An hour later, in driving rain, freight train U70691-18 came through the level crossing in Cherry Valley at 36 m.p.h, pulling 114 cars (wagons) mostly full of fuel ethanol – 8 million litres of it – bound for Chicago. Although ten cross-ties (sleepers) dangled in mid air above running water just beyond the crossing, somehow two locomotives and about half the train bounced across the breach before a rail weld fractured and cars began derailing. As the train tore in half the brakes went into emergency stop. 19 ethanol tank-cars derailed, 13 of them breaching and catching fire.

In a future article we will look at the story behind why one person waiting in a car at the Cherry Valley crossing died in the resulting conflagration, 600 homes were evacuated and $7.9M in damages were caused.

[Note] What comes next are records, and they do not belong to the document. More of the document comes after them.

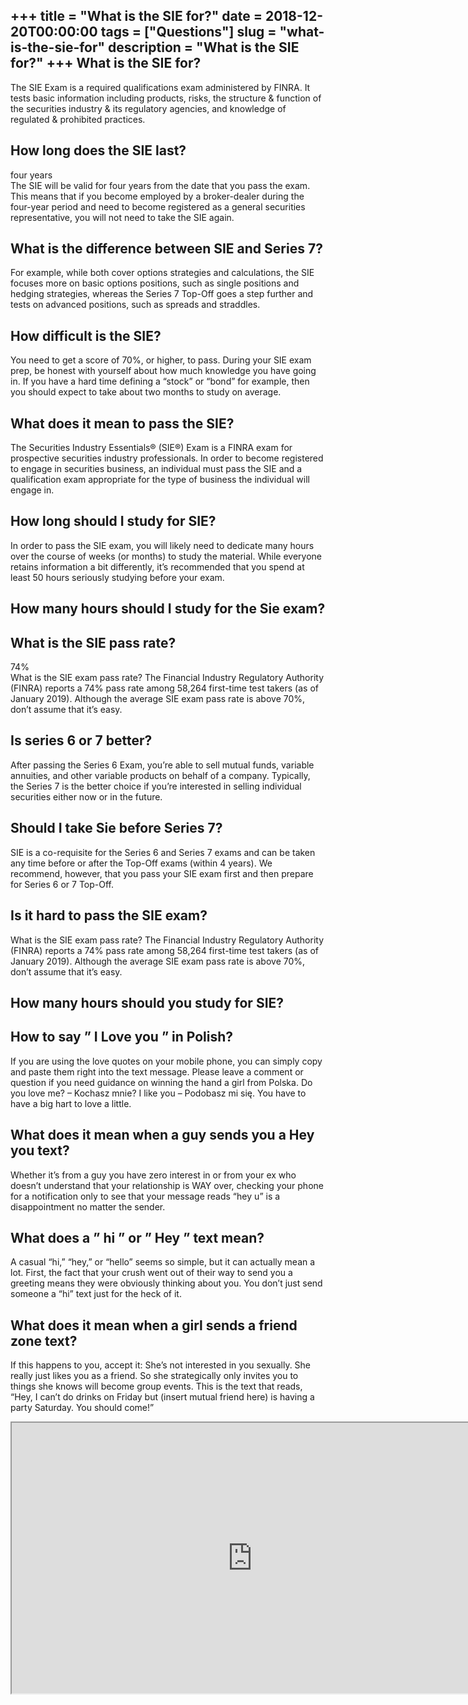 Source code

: +++
title = "What is the SIE for?"
date = 2018-12-20T00:00:00
tags = ["Questions"]
slug = "what-is-the-sie-for"
description = "What is the SIE for?"
+++
What is the SIE for?
--------------------

The SIE Exam is a required qualifications exam administered by FINRA. It tests basic information including products, risks, the structure &amp; function of the securities industry &amp; its regulatory agencies, and knowledge of regulated &amp; prohibited practices.

How long does the SIE last?
---------------------------

four years  
The SIE will be valid for four years from the date that you pass the exam. This means that if you become employed by a broker-dealer during the four-year period and need to become registered as a general securities representative, you will not need to take the SIE again.

What is the difference between SIE and Series 7?
------------------------------------------------

For example, while both cover options strategies and calculations, the SIE focuses more on basic options positions, such as single positions and hedging strategies, whereas the Series 7 Top-Off goes a step further and tests on advanced positions, such as spreads and straddles.

How difficult is the SIE?
-------------------------

You need to get a score of 70%, or higher, to pass. During your SIE exam prep, be honest with yourself about how much knowledge you have going in. If you have a hard time defining a “stock” or “bond” for example, then you should expect to take about two months to study on average.

What does it mean to pass the SIE?
----------------------------------

The Securities Industry Essentials® (SIE®) Exam is a FINRA exam for prospective securities industry professionals. In order to become registered to engage in securities business, an individual must pass the SIE and a qualification exam appropriate for the type of business the individual will engage in.

How long should I study for SIE?
--------------------------------

In order to pass the SIE exam, you will likely need to dedicate many hours over the course of weeks (or months) to study the material. While everyone retains information a bit differently, it’s recommended that you spend at least 50 hours seriously studying before your exam.

How many hours should I study for the Sie exam?
-----------------------------------------------

What is the SIE pass rate?
--------------------------

74%  
What is the SIE exam pass rate? The Financial Industry Regulatory Authority (FINRA) reports a 74% pass rate among 58,264 first-time test takers (as of January 2019). Although the average SIE exam pass rate is above 70%, don’t assume that it’s easy.

Is series 6 or 7 better?
------------------------

After passing the Series 6 Exam, you’re able to sell mutual funds, variable annuities, and other variable products on behalf of a company. Typically, the Series 7 is the better choice if you’re interested in selling individual securities either now or in the future.

Should I take Sie before Series 7?
----------------------------------

SIE is a co-requisite for the Series 6 and Series 7 exams and can be taken any time before or after the Top-Off exams (within 4 years). We recommend, however, that you pass your SIE exam first and then prepare for Series 6 or 7 Top-Off.

Is it hard to pass the SIE exam?
--------------------------------

What is the SIE exam pass rate? The Financial Industry Regulatory Authority (FINRA) reports a 74% pass rate among 58,264 first-time test takers (as of January 2019). Although the average SIE exam pass rate is above 70%, don’t assume that it’s easy.

How many hours should you study for SIE?
----------------------------------------

How to say ” I Love you ” in Polish?
------------------------------------

If you are using the love quotes on your mobile phone, you can simply copy and paste them right into the text message. Please leave a comment or question if you need guidance on winning the hand a girl from Polska. Do you love me? – Kochasz mnie? I like you – Podobasz mi się. You have to have a big hart to love a little.

What does it mean when a guy sends you a Hey you text?
------------------------------------------------------

Whether it’s from a guy you have zero interest in or from your ex who doesn’t understand that your relationship is WAY over, checking your phone for a notification only to see that your message reads “hey u” is a disappointment no matter the sender.

What does a ” hi ” or ” Hey ” text mean?
----------------------------------------

A casual “hi,” “hey,” or “hello” seems so simple, but it can actually mean a lot. First, the fact that your crush went out of their way to send you a greeting means they were obviously thinking about you. You don’t just send someone a “hi” text just for the heck of it.

What does it mean when a girl sends a friend zone text?
-------------------------------------------------------

If this happens to you, accept it: She’s not interested in you sexually. She really just likes you as a friend. So she strategically only invites you to things she knows will become group events. This is the text that reads, “Hey, I can’t do drinks on Friday but (insert mutual friend here) is having a party Saturday. You should come!”

<iframe allow="accelerometer; autoplay; clipboard-write; encrypted-media; gyroscope; picture-in-picture" allowfullscreen="" class="__youtube_prefs__  epyt-is-override  no-lazyload" data-no-lazy="1" data-origheight="433" data-origwidth="770" data-skipgform_ajax_framebjll="" height="433" id="_ytid_55368" loading="lazy" src="https://www.youtube.com/embed/WDuKUIj4iEU?enablejsapi=1&autoplay=0&cc_load_policy=0&cc_lang_pref=&iv_load_policy=1&loop=0&modestbranding=0&rel=1&fs=1&playsinline=0&autohide=2&theme=dark&color=red&controls=1&" title="YouTube player" width="770"></iframe>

Today we will be focused on the rail traffic controller (RTC) who was the on-duty train dispatcher at the CN‘s Southern Operations Control Center in Homewood, Illinois. We won’t be concerned for now with the RTC’s role in the accident: we will talk about that next time. For now, we are interested in what he and his colleagues had to do after the accident.

While firemen battled to prevent the other cars going up in what could have been the mother of all ethanol fires, and paramedics dealt with the dead and injured, and police struggled to evacuate houses and deal with the road traffic chaos – all in torrential rain and widespread surface flooding – the RTC sat in a silent heated office 100 miles away watching computer monitors. All hell was breaking loose there too. Some of the heaviest rail traffic in the world – most of it freight – flows through and around Chicago; and one of the major arteries had just closed.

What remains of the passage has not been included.